* **Task details**
Set down each entry as it stands. Skip the pictures.

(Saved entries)
•••••
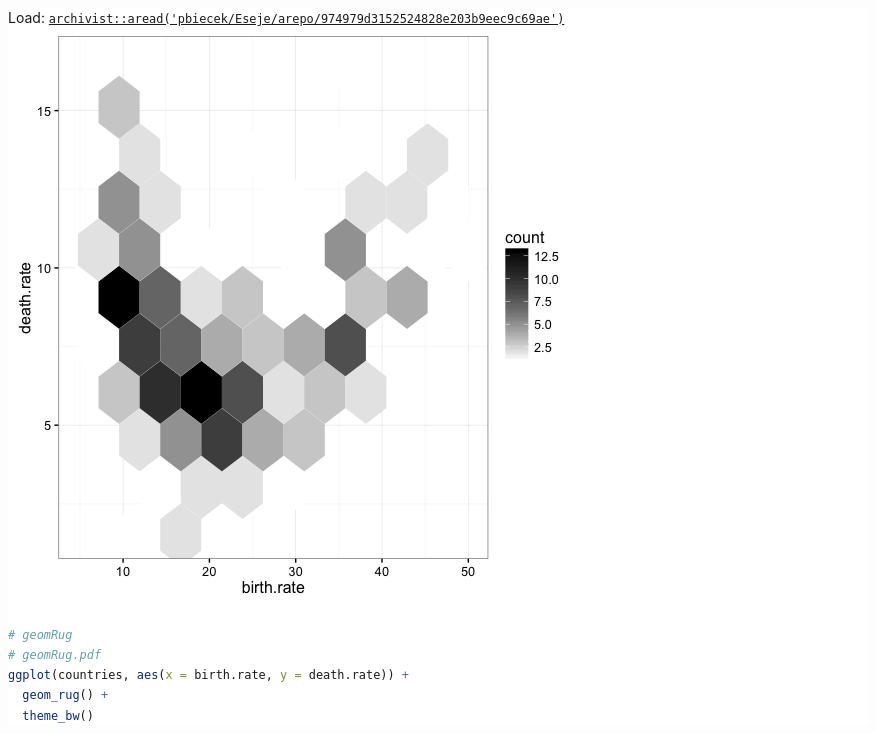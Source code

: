 Load: [`archivist::aread('pbiecek/Eseje/arepo/974979d3152524828e203b9eec9c69ae')`](https://raw.githubusercontent.com/pbiecek/Eseje/master/arepo/gallery/974979d3152524828e203b9eec9c69ae.rda) ![](GrammarOfGraphics_files/figure-markdown_github/unnamed-chunk-9-1.png)

``` r
# geomRug
# geomRug.pdf
ggplot(countries, aes(x = birth.rate, y = death.rate)) +
  geom_rug() + 
  theme_bw()
```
•••••
* **Finished exercise**
Source code

: Load: [`archivist::aread('pbiecek/Eseje/arepo/974979d3152524828e203b9eec9c69ae')`](https://raw.githubusercontent.com/pbiecek/Eseje/master/arepo/gallery/974979d3152524828e203b9eec9c69ae.rda) ![](GrammarOfGraphics_files/figure-markdown_github/unnamed-chunk-9-1.png)

``` r
# geomRug
# geomRug.pdf
ggplot(countries, aes(x = birth.rate, y = death.rate)) +
  geom_rug() + 
  theme_bw()
```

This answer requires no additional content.